Give Now  »

Clérambault From Aston Magna

Engraving by Louis-Simon Lempereur (1728-1807) of Louis-Nicolas Clérambault sitting at the harpsichord with the score of his cantata Orphée on the music desk.

2012 brought with it the 40th season of the Aston Magna Festival, making it the oldest annual summer festival in America devoted to music performed on period instruments.

Today we'll visit a CD that Centaur Records released in 2012 of cantatas by Louis-Nicolas Clérambault. Clérambault, a contemporary of J.S. Bach, was a composer and organist at two Parisian churches. He also held royal appointments at the court of Louis XIV as manager of the king's private concerts and as organist to the Maison Royale de St. Cyr, a school for well-born but impoverished young women.

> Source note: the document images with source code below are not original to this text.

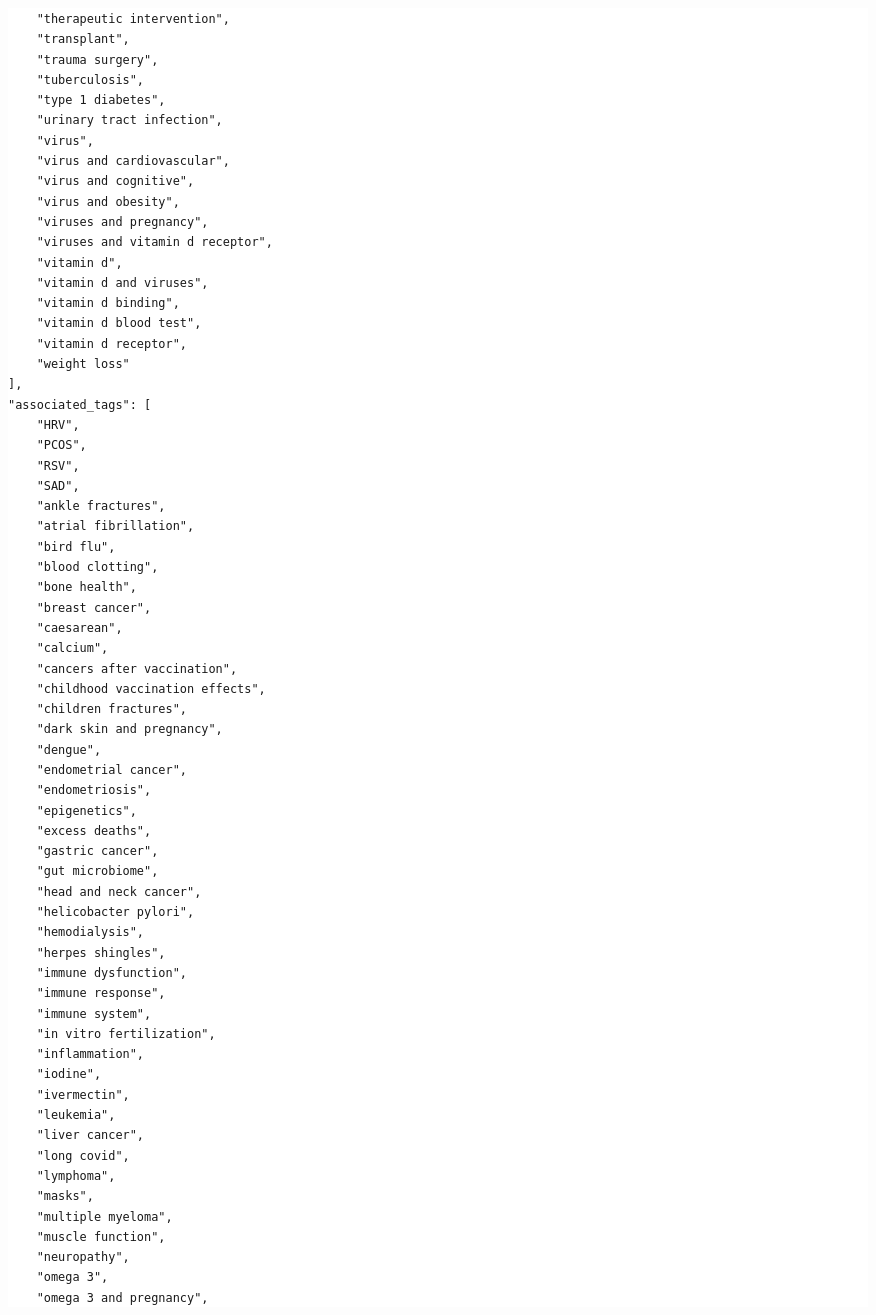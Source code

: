         "therapeutic intervention",
        "transplant",
        "trauma surgery",
        "tuberculosis",
        "type 1 diabetes",
        "urinary tract infection",
        "virus",
        "virus and cardiovascular",
        "virus and cognitive",
        "virus and obesity",
        "viruses and pregnancy",
        "viruses and vitamin d receptor",
        "vitamin d",
        "vitamin d and viruses",
        "vitamin d binding",
        "vitamin d blood test",
        "vitamin d receptor",
        "weight loss"
    ],
    "associated_tags": [
        "HRV",
        "PCOS",
        "RSV",
        "SAD",
        "ankle fractures",
        "atrial fibrillation",
        "bird flu",
        "blood clotting",
        "bone health",
        "breast cancer",
        "caesarean",
        "calcium",
        "cancers after vaccination",
        "childhood vaccination effects",
        "children fractures",
        "dark skin and pregnancy",
        "dengue",
        "endometrial cancer",
        "endometriosis",
        "epigenetics",
        "excess deaths",
        "gastric cancer",
        "gut microbiome",
        "head and neck cancer",
        "helicobacter pylori",
        "hemodialysis",
        "herpes shingles",
        "immune dysfunction",
        "immune response",
        "immune system",
        "in vitro fertilization",
        "inflammation",
        "iodine",
        "ivermectin",
        "leukemia",
        "liver cancer",
        "long covid",
        "lymphoma",
        "masks",
        "multiple myeloma",
        "muscle function",
        "neuropathy",
        "omega 3",
        "omega 3 and pregnancy",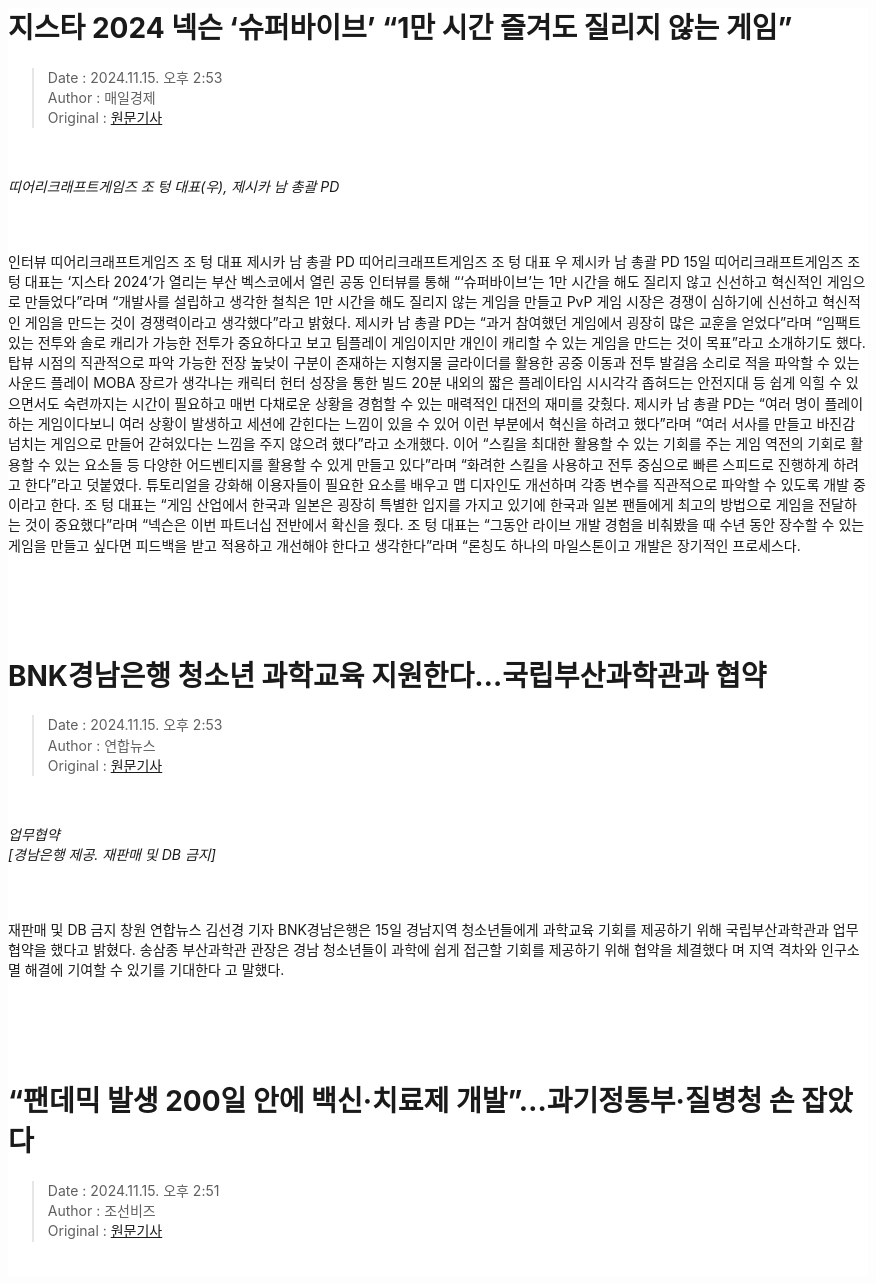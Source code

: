   
# 지스타 2024 넥슨 ‘슈퍼바이브’ “1만 시간 즐겨도 질리지 않는 게임”  
  
> Date : 2024.11.15. 오후 2:53  
> Author : 매일경제  
> Original : [원문기사](https://n.news.naver.com/mnews/article/009/0005397258?sid=105)  
<br/>  
  
<img alt=" 띠어리크래프트게임즈 조 텅 대표(우), 제시카 남 총괄 PD" class="_LAZY_LOADING _LAZY_LOADING_INIT_HIDE" src="https://imgnews.pstatic.net/image/009/2024/11/15/0005397258_001_20241115145308586.jpg?type=w860" id="img1" style="display: none;"></img><em class="img_desc"> 띠어리크래프트게임즈 조 텅 대표(우), 제시카 남 총괄 PD</em>  
<br/><br/>  
  
인터뷰 띠어리크래프트게임즈 조 텅 대표 제시카 남 총괄 PD 띠어리크래프트게임즈 조 텅 대표 우 제시카 남 총괄 PD 15일 띠어리크래프트게임즈 조 텅 대표는 ‘지스타 2024’가 열리는 부산 벡스코에서 열린 공동 인터뷰를 통해 “‘슈퍼바이브’는 1만 시간을 해도 질리지 않고 신선하고 혁신적인 게임으로 만들었다”라며 “개발사를 설립하고 생각한 철칙은 1만 시간을 해도 질리지 않는 게임을 만들고 PvP 게임 시장은 경쟁이 심하기에 신선하고 혁신적인 게임을 만드는 것이 경쟁력이라고 생각했다”라고 밝혔다.
제시카 남 총괄 PD는 “과거 참여했던 게임에서 굉장히 많은 교훈을 얻었다”라며 “임팩트 있는 전투와 솔로 캐리가 가능한 전투가 중요하다고 보고 팀플레이 게임이지만 개인이 캐리할 수 있는 게임을 만드는 것이 목표”라고 소개하기도 했다.
탑뷰 시점의 직관적으로 파악 가능한 전장 높낮이 구분이 존재하는 지형지물 글라이더를 활용한 공중 이동과 전투 발걸음 소리로 적을 파악할 수 있는 사운드 플레이 MOBA 장르가 생각나는 캐릭터 헌터 성장을 통한 빌드 20분 내외의 짧은 플레이타임 시시각각 좁혀드는 안전지대 등 쉽게 익힐 수 있으면서도 숙련까지는 시간이 필요하고 매번 다채로운 상황을 경험할 수 있는 매력적인 대전의 재미를 갖췄다.
제시카 남 총괄 PD는 “여러 명이 플레이하는 게임이다보니 여러 상황이 발생하고 세션에 갇힌다는 느낌이 있을 수 있어 이런 부분에서 혁신을 하려고 했다”라며 “여러 서사를 만들고 바진감 넘치는 게임으로 만들어 갇혀있다는 느낌을 주지 않으려 했다”라고 소개했다.
이어 “스킬을 최대한 활용할 수 있는 기회를 주는 게임 역전의 기회로 활용할 수 있는 요소들 등 다양한 어드벤티지를 활용할 수 있게 만들고 있다”라며 “화려한 스킬을 사용하고 전투 중심으로 빠른 스피드로 진행하게 하려고 한다”라고 덧붙였다.
튜토리얼을 강화해 이용자들이 필요한 요소를 배우고 맵 디자인도 개선하며 각종 변수를 직관적으로 파악할 수 있도록 개발 중이라고 한다.
조 텅 대표는 “게임 산업에서 한국과 일본은 굉장히 특별한 입지를 가지고 있기에 한국과 일본 팬들에게 최고의 방법으로 게임을 전달하는 것이 중요했다”라며 “넥슨은 이번 파트너십 전반에서 확신을 줬다.
조 텅 대표는 “그동안 라이브 개발 경험을 비춰봤을 때 수년 동안 장수할 수 있는 게임을 만들고 싶다면 피드백을 받고 적용하고 개선해야 한다고 생각한다”라며 “론칭도 하나의 마일스톤이고 개발은 장기적인 프로세스다.  
<br/><br/><br/>  

  
# BNK경남은행 청소년 과학교육 지원한다…국립부산과학관과 협약  
  
> Date : 2024.11.15. 오후 2:53  
> Author : 연합뉴스  
> Original : [원문기사](https://n.news.naver.com/mnews/article/001/0015048850?sid=105)  
<br/>  
  
<img alt="업무협약[경남은행 제공. 재판매 및 DB 금지]" class="_LAZY_LOADING _LAZY_LOADING_INIT_HIDE" src="https://imgnews.pstatic.net/image/001/2024/11/15/AKR20241115102800052_01_i_P4_20241115145319851.jpg?type=w860" id="img1" style="display: none;"></img><em class="img_desc">업무협약<br/>[경남은행 제공. 재판매 및 DB 금지]</em>  
<br/><br/>  
  
재판매 및 DB 금지 창원 연합뉴스 김선경 기자 BNK경남은행은 15일 경남지역 청소년들에게 과학교육 기회를 제공하기 위해 국립부산과학관과 업무협약을 했다고 밝혔다.
송삼종 부산과학관 관장은 경남 청소년들이 과학에 쉽게 접근할 기회를 제공하기 위해 협약을 체결했다 며 지역 격차와 인구소멸 해결에 기여할 수 있기를 기대한다 고 말했다.  
<br/><br/><br/>  

  
# “팬데믹 발생 200일 안에 백신·치료제 개발”…과기정통부·질병청 손 잡았다  
  
> Date : 2024.11.15. 오후 2:51  
> Author : 조선비즈  
> Original : [원문기사](https://n.news.naver.com/mnews/article/366/0001032515?sid=105)  
<br/>  
  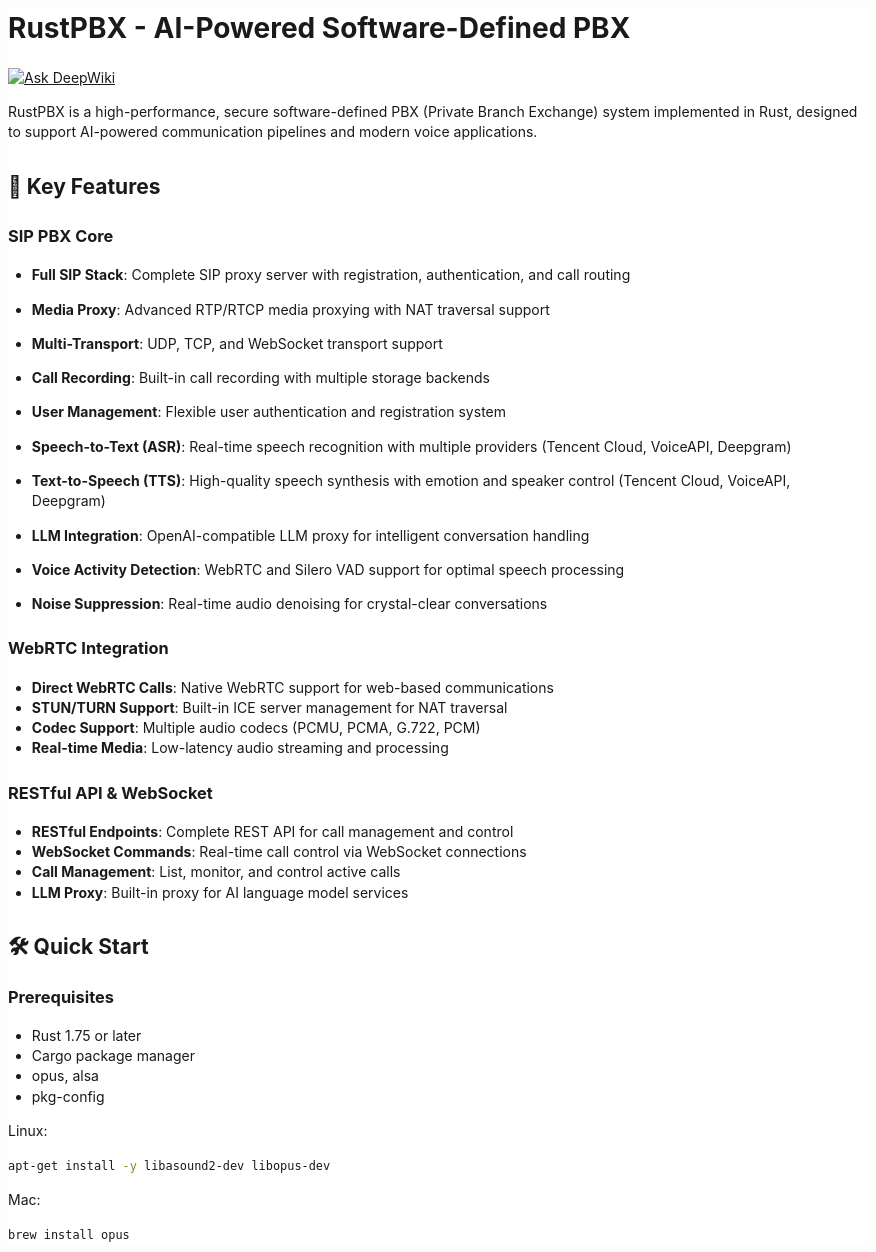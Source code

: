 # RustPBX - AI-Powered Software-Defined PBX

[![Ask DeepWiki](https://deepwiki.com/badge.svg)](https://deepwiki.com/restsend/rustpbx)

RustPBX is a high-performance, secure software-defined PBX (Private Branch Exchange) system implemented in Rust, designed to support AI-powered communication pipelines and modern voice applications.

## 🚀 Key Features

### SIP PBX Core
- **Full SIP Stack**: Complete SIP proxy server with registration, authentication, and call routing
- **Media Proxy**: Advanced RTP/RTCP media proxying with NAT traversal support
- **Multi-Transport**: UDP, TCP, and WebSocket transport support
- **Call Recording**: Built-in call recording with multiple storage backends
- **User Management**: Flexible user authentication and registration system

- **Speech-to-Text (ASR)**: Real-time speech recognition with multiple providers (Tencent Cloud, VoiceAPI, Deepgram)
- **Text-to-Speech (TTS)**: High-quality speech synthesis with emotion and speaker control (Tencent Cloud, VoiceAPI, Deepgram)
- **LLM Integration**: OpenAI-compatible LLM proxy for intelligent conversation handling
- **Voice Activity Detection**: WebRTC and Silero VAD support for optimal speech processing
- **Noise Suppression**: Real-time audio denoising for crystal-clear conversations

### WebRTC Integration
- **Direct WebRTC Calls**: Native WebRTC support for web-based communications
- **STUN/TURN Support**: Built-in ICE server management for NAT traversal
- **Codec Support**: Multiple audio codecs (PCMU, PCMA, G.722, PCM)
- **Real-time Media**: Low-latency audio streaming and processing

### RESTful API & WebSocket
- **RESTful Endpoints**: Complete REST API for call management and control
- **WebSocket Commands**: Real-time call control via WebSocket connections
- **Call Management**: List, monitor, and control active calls
- **LLM Proxy**: Built-in proxy for AI language model services

## 🛠 Quick Start

### Prerequisites
- Rust 1.75 or later
- Cargo package manager
- opus, alsa
- pkg-config

Linux: 
```bash
apt-get install -y libasound2-dev libopus-dev
```

Mac:
```bash
brew install opus
```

In 1710 Clérambault received a royal privilege to publish "every sort of music, both vocal and instrumental," and during the next 32 years he published five collections and several separate items that included cantatas, sonatas, motets, and pieces for organ and harpsichord.  The Adagio you're hearing is a movement of a trio sonata entitled La Magnifique.

At the beginning of the 18th Century, the cantate française, which began as an import of the Italian cantata, offered a way to bring music and drama to the salons of the fashionable in a more modest and affordable way than the court operas.  Pairs of recitative and aria were joined up to create dramatic works that enjoyed great success with the public. Our CD presents three of Clérambault's cantatas: Orphée, by far the most popular work in the French cantata repertory; L'amour piqué par une Abeille (Cupid Stung by a Bee); and Medée, the mythological story of abandonment, revenge and remorse that has captured the imagination of composers from Cavalli to the present day.

Let's listen now to part of the aria from Orphée in which the hapless Orpheus makes a plea to Pluto to win the freedom of his beloved Euridice.  Clérambault chooses to present the heightened emotion of the central moment of the drama by moving the continuo to the treble range, where it is supported by the violin.

Finally, let's hear an excerpt of the final aria from Medée, in which Medea calls upon the Furies to destroy Jason's palace and the viola da gamba player in particular is given a French baroque aerobic workout!